Pour bien orienter leurs investigations, les unités peuvent s'appuyer sur trois piliers : la section coopération judiciaire internationale de BAC/SDPJ, qui coordonne l’utilisation des outils de coopération opérationnelle ; un espace dédié sur l’Intranet judiciaire ; et enfin un réseau de proximité de « correspondants coopération internationale de la SDPJ », institué au sein des S.R. et animé via Résogend. Les offices centraux peuvent également appuyer les enquêteurs.

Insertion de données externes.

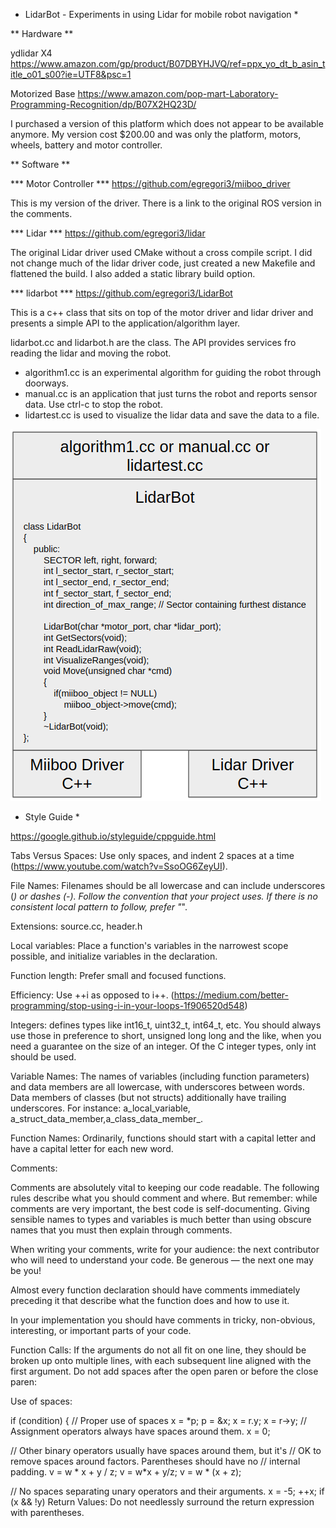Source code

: * LidarBot - Experiments in using Lidar for mobile robot navigation *

** Hardware **

ydlidar X4
 https://www.amazon.com/gp/product/B07DBYHJVQ/ref=ppx_yo_dt_b_asin_title_o01_s00?ie=UTF8&psc=1

Motorized Base
 https://www.amazon.com/pop-mart-Laboratory-Programming-Recognition/dp/B07X2HQ23D/

I purchased a version of this platform which does not appear to be available anymore.
My version cost $200.00 and was only the platform, motors, wheels, battery and motor controller.


** Software **

*** Motor Controller ***
 https://github.com/egregori3/miiboo_driver

This is my version of the driver. There is a link to the original ROS version in the comments.


*** Lidar ***
 https://github.com/egregori3/lidar

The original Lidar driver used CMake without a cross compile script. I did not change much
of the lidar driver code, just created a new Makefile and flattened the build. 
I also added a static library build option.


*** lidarbot ***
 https://github.com/egregori3/LidarBot

 This is a c++ class that sits on top of the motor driver and lidar driver and presents a simple
 API to the application/algorithm layer.

 lidarbot.cc and lidarbot.h are the class.
 The API provides services fro reading the lidar and moving the robot.

* algorithm1.cc is an experimental algorithm for guiding the robot through doorways.
* manual.cc is an application that just turns the robot and reports sensor data.
   Use ctrl-c to stop the robot.
* lidartest.cc is used to visualize the lidar data and save the data to a file.


![Software Stack](https://github.com/egregori3/LidarBot/blob/master/LidarBot1.png)


* Style Guide *

https://google.github.io/styleguide/cppguide.html

Tabs Versus Spaces: Use only spaces, and indent 2 spaces at a time (https://www.youtube.com/watch?v=SsoOG6ZeyUI).

File Names: Filenames should be all lowercase and can include underscores (_) or dashes (-). Follow the convention that your project uses. If there is no consistent local pattern to follow, prefer "_".

Extensions:  source.cc,  header.h

Local variables: Place a function's variables in the narrowest scope possible, and initialize variables in the declaration.

Function length: Prefer small and focused functions.

Efficiency: Use ++i as opposed to i++.  (https://medium.com/better-programming/stop-using-i-in-your-loops-1f906520d548)

Integers: <cstdint> defines types like int16_t, uint32_t, int64_t, etc. You should always use those in preference to short, unsigned long long and the like, when you need a guarantee on the size of an integer. Of the C integer types, only int should be used.

Variable Names: The names of variables (including function parameters) and data members are all lowercase, with underscores between words. Data members of classes (but not structs) additionally have trailing underscores. For instance: a_local_variable, a_struct_data_member,a_class_data_member_.

Function Names: Ordinarily, functions should start with a capital letter and have a capital letter for each new word.

Comments:

Comments are absolutely vital to keeping our code readable. The following rules describe what you should comment and where. But remember: while comments are very important, the best code is self-documenting. Giving sensible names to types and variables is much better than using obscure names that you must then explain through comments.

When writing your comments, write for your audience: the next contributor who will need to understand your code. Be generous — the next one may be you!

Almost every function declaration should have comments immediately preceding it that describe what the function does and how to use it.

In your implementation you should have comments in tricky, non-obvious, interesting, or important parts of your code.

Function Calls: If the arguments do not all fit on one line, they should be broken up onto multiple lines, with each subsequent line aligned with the first argument. Do not add spaces after the open paren or before the close paren:

Use of spaces:

if (condition) {               // Proper use of spaces
x = *p;
p = &x;
x = r.y;
x = r->y;
// Assignment operators always have spaces around them.
x = 0;

// Other binary operators usually have spaces around them, but it's
// OK to remove spaces around factors.  Parentheses should have no
// internal padding.
v = w * x + y / z;
v = w*x + y/z;
v = w * (x + z);

// No spaces separating unary operators and their arguments.
x = -5;
++x;
if (x && !y)
Return Values: Do not needlessly surround the return expression with parentheses.
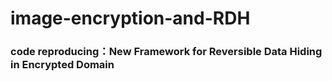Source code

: # image-encryption-and-RDH
### code reproducing：New Framework for Reversible Data Hiding in Encrypted Domain
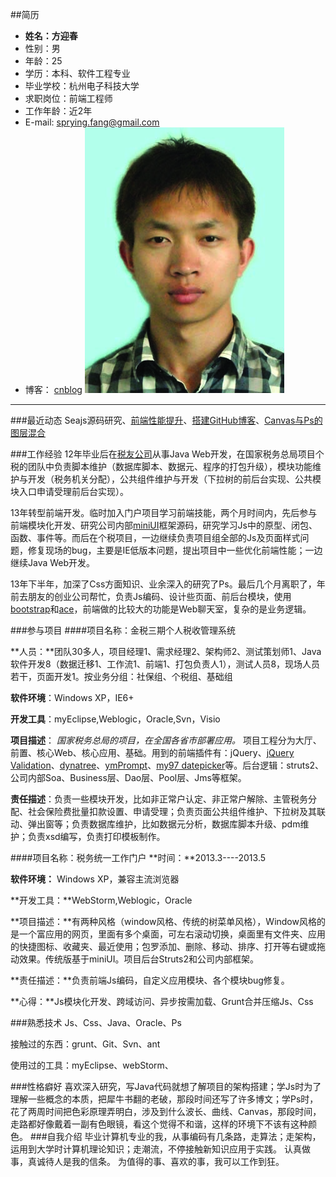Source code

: ##简历
* **姓名：方迎春**
* 性别：男
* 年龄：25
* 学历：本科、软件工程专业
* 毕业学校：杭州电子科技大学
* 求职岗位：前端工程师
* 工作年龄：近2年
* E-mail: <sprying.fang@gmail.com>
* 博客： [cnblog](http://www.cnblogs.com/sprying/)
 ![avatar](/assets/images/avatar2.jpg)

----------------------------------
###最近动态
Seajs源码研究、[前端性能提升]()、[搭建GitHub博客]()、[Canvas与Ps的图层混合]()

###工作经验
12年毕业后在[税友公司](http://www.servyou.com.cn/)从事Java Web开发，在国家税务总局项目个税的团队中负责脚本维护（数据库脚本、数据元、程序的打包升级），模块功能维护与开发（税务机关分配），公共组件维护与开发（下拉树的前后台实现、公共模块入口申请受理前后台实现）。

13年转型前端开发。临时加入门户项目学习前端技能，两个月时间内，先后参与前端模块化开发、研究公司内部[miniUI](http://www.miniui.com/)框架源码，研究学习Js中的原型、闭包、函数、事件等。而后在个税项目，一边继续负责项目组全部的Js及页面样式问题，修复现场的bug，主要是IE低版本问题，提出项目中一些优化前端性能；一边继续Java Web开发。

13年下半年，加深了Css方面知识、业余深入的研究了Ps。最后几个月离职了，年前去朋友的创业公司帮忙，负责Js编码、设计些页面、前后台模块，使用[bootstrap](http://www.bootcss.com/)和[ace](http://198.74.61.72/themes/preview/ace/)，前端做的比较大的功能是Web聊天室，复杂的是业务逻辑。

###参与项目
####项目名称：金税三期个人税收管理系统
 


**人员：**团队30多人，项目经理1、需求经理2、架构师2、测试策划师1、Java软件开发8（数据迁移1、工作流1、前端1、打包负责人1），测试人员8，现场人员若干，页面开发1。按业务分组：社保组、个税组、基础组


**软件环境**：Windows XP，IE6+


**开发工具**：myEclipse,Weblogic，Oracle,Svn，Visio

**项目描述**：
*国家税务总局的项目，在全国各省市部署应用。*
项目工程分为大厅、前置、核心Web、核心应用、基础。用到的前端插件有：jQuery、[jQuery Validation](http://jqueryvalidation.org/)、[dynatree](https://code.google.com/p/dynatree/)、[ymPrompt](https://github.com/yemoo/ymPrompt)、[my97 datepicker](http://www.my97.net/dp/demo/index.htm)等。后台逻辑：struts2、公司内部Soa、Business层、Dao层、Pool层、Jms等框架。

**责任描述**：负责一些模块开发，比如非正常户认定、非正常户解除、主管税务分配、社会保险费批量扣款设置、申请受理；负责页面公共组件维护、下拉树及其联动、弹出窗等；负责数据库维护，比如数据元分析，数据库脚本升级、pdm维护；负责xsd编写，负责打印模板制作。

####项目名称：税务统一工作门户
**时间：**2013.3----2013.5


**软件环境：** Windows XP，兼容主流浏览器


**开发工具：**WebStorm,Weblogic，Oracle


**项目描述：**有两种风格（window风格、传统的树菜单风格），Window风格的是一个富应用的网页，里面有多个桌面，可左右滚动切换，桌面里有文件夹、应用的快捷图标、收藏夹、最近使用；包罗添加、删除、移动、排序、打开等右键或拖动效果。传统版基于miniUI。项目后台Struts2和公司内部框架。


**责任描述：**负责前端Js编码，自定义应用模块、各个模块bug修复。


**心得：**Js模块化开发、跨域访问、异步按需加载、Grunt合并压缩Js、Css


###熟悉技术
Js、Css、Java、Oracle、Ps

接触过的东西：grunt、Git、Svn、ant

使用过的工具：myEclipse、webStorm、


###性格癖好
喜欢深入研究，写Java代码就想了解项目的架构搭建；学Js时为了理解一些概念的本质，把犀牛书翻的老破，那段时间还写了许多博文；学Ps时，花了两周时间把色彩原理弄明白，涉及到什么波长、曲线、Canvas，那段时间，走路都好像戴着一副有色眼镜，看这个觉得不和谐，这样的环境下不该有这种颜色。
###自我介绍
毕业计算机专业的我，从事编码有几条路，走算法；走架构，运用到大学时计算机理论知识；走潮流，不停接触新知识应用于实践。
认真做事，真诚待人是我的信条。
为值得的事、喜欢的事，我可以工作到狂。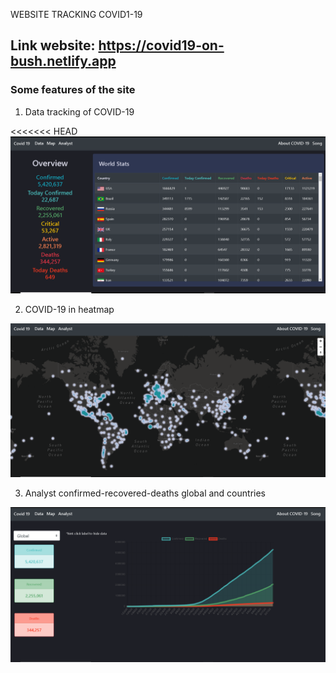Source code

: WEBSITE TRACKING COVID1-19

## Link website: https://covid19-on-bush.netlify.app

### Some features of the site

1. Data tracking of COVID-19

<<<<<<< HEAD
![](image/data.png)

2. COVID-19 in heatmap

![](image/map.png)

3. Analyst confirmed-recovered-deaths global and countries

![](image/analyst.png)
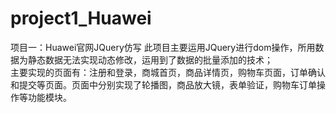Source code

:# project1_Huawei
项目一：Huawei官网JQuery仿写
此项目主要运用JQuery进行dom操作，所用数据为静态数据无法实现动态修改，运用到了数据的批量添加的技术；  
主要实现的页面有：注册和登录，商城首页，商品详情页，购物车页面，订单确认和提交等页面。页面中分别实现了轮播图，商品放大镜，表单验证，购物车订单操作等功能模块。
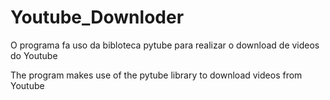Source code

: # Youtube_Downloder

O programa fa uso da bibloteca pytube para realizar o download de videos do Youtube


The program makes use of the pytube library to download videos from Youtube
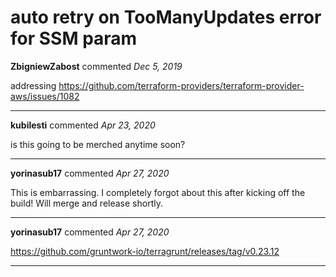 # auto retry on TooManyUpdates error for SSM param

**ZbigniewZabost** commented *Dec 5, 2019*

addressing https://github.com/terraform-providers/terraform-provider-aws/issues/1082
<br />
***


**kubilesti** commented *Apr 23, 2020*

is this going to be merched anytime soon?

***

**yorinasub17** commented *Apr 27, 2020*

This is embarrassing. I completely forgot about this after kicking off the build! Will merge and release shortly.
***

**yorinasub17** commented *Apr 27, 2020*

https://github.com/gruntwork-io/terragrunt/releases/tag/v0.23.12
***

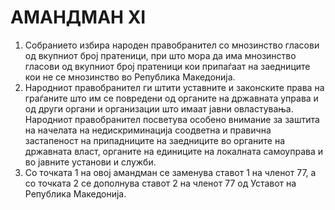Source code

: # АМАНДМАН XI

1. Собранието избира народен правобранител со мнозинство гласови од вкупниот број пратеници, при што мора да има мнозинство гласови од вкупниот број пратеници кои припаѓаат на заедниците кои не се мнозинство во Република Македонија.
2. Народниот правобранител ги штити уставните и законските права на граѓаните што им се повредени од органите на државната управа и од други органи и организации што имаат јавни овластувања. Народниот правобранител посветува особено внимание за заштита на начелата на недискриминација соодветна и правична застапеност на припадниците на заедниците во органите на државната власт, органите на единиците на локалната самоуправа и во јавните установи и служби.
3. Со точката 1 на овој амандман се заменува ставот 1 на членот 77, а со точката 2 се дополнува ставот 2 на членот 77 од Уставот на Република Македонија.
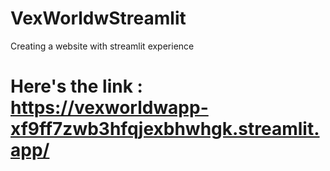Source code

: # VexWorldwStreamlit
Creating a website with streamlit experience

# Here's the link : https://vexworldwapp-xf9ff7zwb3hfqjexbhwhgk.streamlit.app/
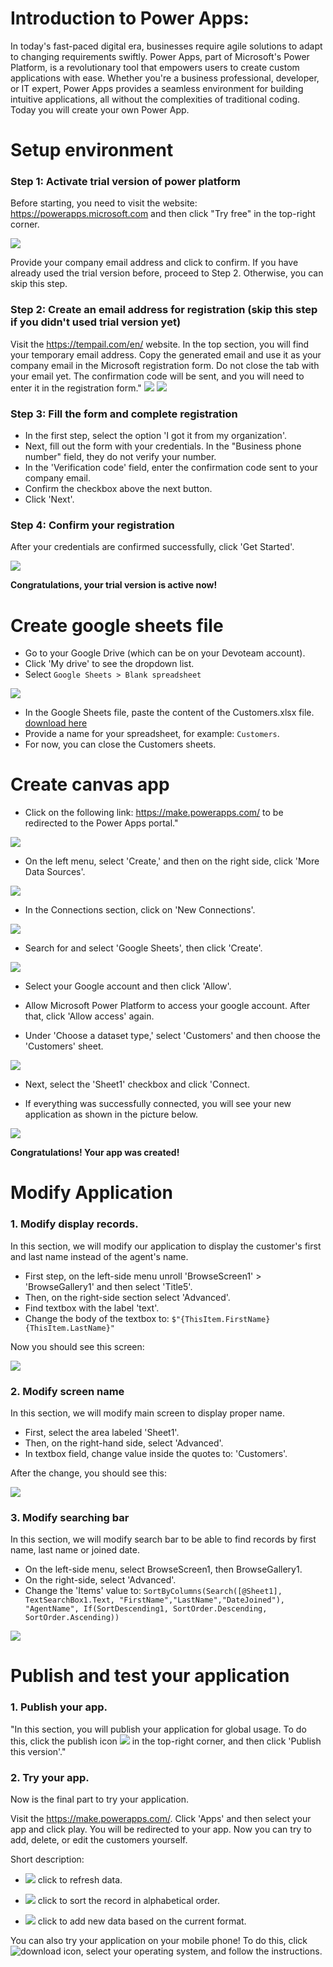 # Introduction to Power Apps:

In today's fast-paced digital era, businesses require agile solutions to adapt to changing requirements swiftly. Power Apps, part of Microsoft's Power Platform, is a revolutionary tool that empowers users to create custom applications with ease. Whether you're a business professional, developer, or IT expert, Power Apps provides a seamless environment for building intuitive applications, all without the complexities of traditional coding. Today you will create your own Power App.

# Setup environment

### Step 1: Activate trial version of power platform

Before starting, you need to visit the website: <https://powerapps.microsoft.com> and then click "Try free" in the top-right corner. 


![](/docs/assets/images/register_trial.jpg)

Provide your company email address and click to confirm. If you have already used the trial version before, proceed to Step 2. Otherwise, you can skip this step.


### Step 2: Create an email address for registration (skip this step if you didn't used trial version yet)

Visit the <https://tempail.com/en/> website. In the top section, you will find your temporary email address. Copy the generated email and use it as your company email in the Microsoft registration form. Do not close the tab with your email yet. The confirmation code will be sent, and you will need to enter it in the registration form."
![](/docs/assets/images/temp_email.jpg)
![](/docs/assets/images/pass_the_email.jpg)

### Step 3: Fill the form and complete registration

- In the first step, select the option 'I got it from my organization'. 
- Next, fill out the form with your credentials. In the "Business phone number" field, they do not verify your number.
- In the 'Verification code' field, enter the confirmation code sent to your company email.
- Confirm the checkbox above the next button.
- Click 'Next'.

### Step 4: Confirm your registration

After your credentials are confirmed successfully, click 'Get Started'.

![](/docs/assets/images/confirmation.jpg)


<b>Congratulations, your trial version is active now!</b>

# Create google sheets file

- Go to your Google Drive (which can be on your Devoteam account).
- Click  'My drive' to see the dropdown list.
- Select ``Google Sheets > Blank spreadsheet ``

![](/docs/assets/images/google_drive_create_new.jpg)

- In the Google Sheets file, paste the content of the Customers.xlsx file. [download here](https://drive.google.com/uc?export=download&id=1gH9oSYCVmKRi17muxD4Zy-KgqJwfSmhC)
- Provide a name for your spreadsheet, for example: ``Customers``.
- For now, you can close the Customers sheets.



# Create canvas app

- Click on the following link: <https://make.powerapps.com/> to be redirected to the Power Apps portal." 

![](/docs/assets/images/powerapp_portal.jpg)

- On the left menu, select 'Create,' and then on the right side, click 'More Data Sources'.

![](/docs/assets/images/more_data_sources.jpg)

- In the Connections section, click on 'New Connections'.

![](/docs/assets/images/new_connections.jpg)


- Search for and select 'Google Sheets', then click 'Create'.

![](/docs/assets/images/connector_create.jpg)


- Select your Google account and then click 'Allow'.

- Allow Microsoft Power Platform to access your google account. After that, click 'Allow access' again.

- Under 'Choose a dataset type,' select 'Customers' and then choose the 'Customers' sheet.

![](/docs/assets/images/customers_dataset.jpg)

- Next, select the 'Sheet1' checkbox and click 'Connect.

- If everything was successfully connected, you will see your new application as shown in the picture below.

![](/docs/assets/images/application_created.jpg)

<b>Congratulations! Your app was created! </b>

# Modify Application

### 1. Modify display records.

In this section, we will modify our application to display the customer's first and last name instead of the agent's name.

- First step, on the left-side menu unroll 'BrowseScreen1' > 'BrowseGallery1' and then select 'Title5'.
- Then, on the right-side section select 'Advanced'.
- Find textbox with the label 'text'.
- Change the body of the textbox to: ``$"{ThisItem.FirstName} {ThisItem.LastName}"``

Now you should see this screen:

![](/docs/assets/images/change_name.jpg)

### 2. Modify screen name

In this section, we will modify main screen to display proper name.

- First, select the area labeled 'Sheet1'.
- Then, on the right-hand side, select 'Advanced'.
- In textbox field, change value inside the quotes to: 'Customers'.

After the change, you should see this:

![](/docs/assets/images/edit_screen_name.jpg)

### 3. Modify searching bar

In this section, we will modify search bar to be able to find records by first name, last name or joined date.

- On the left-side menu, select BrowseScreen1, then BrowseGallery1.
- On the right-side, select 'Advanced'.
- Change the 'Items' value to: ``SortByColumns(Search([@Sheet1], TextSearchBox1.Text, "FirstName","LastName","DateJoined"), "AgentName", If(SortDescending1, SortOrder.Descending, SortOrder.Ascending))``

![](/docs/assets/images/change_search_option.jpg)

# Publish and test your application

### 1. Publish your app.

"In this section, you will publish your application for global usage. To do this, click the  publish icon ![](/docs/assets/images/publish_icon.jpg) in the top-right corner, and then click 'Publish this version'."


### 2. Try your app.

Now is the final part to try your application.

Visit the <https://make.powerapps.com/>. Click 'Apps' and then select your app and click play. You will be redirected to your app. Now you can try to add, delete, or edit the customers yourself.

Short description:

- ![](/docs/assets/images/refresh_icon.jpg)  click to refresh data.

- ![](/docs/assets/images/sort_icon.jpg)  click to sort the record in alphabetical order.

- ![](/docs/assets/images/add_icon.jpg)   click to add new data based on the current format.


You can also try your application on your mobile phone! To do this, click ![download icon](/docs/assets/images/download_icon.jpg), select your operating system, and follow the instructions.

Une équipe commune d'enquête quadripartite

En effet, l'enquête, révélée à la suite d’une saisie douanière de 300 000 € lors d'un contrôle routier le 10 juin 2015, a très vite pris une tournure internationale. Les enquêteurs de la S.R. de Marseille, chargés du dossier, mettent en effet à jour un réseau de blanchiment d'argent touchant la France, l'Espagne, la Belgique, les Pays-Bas, les Émirats arabes unis et le Maroc.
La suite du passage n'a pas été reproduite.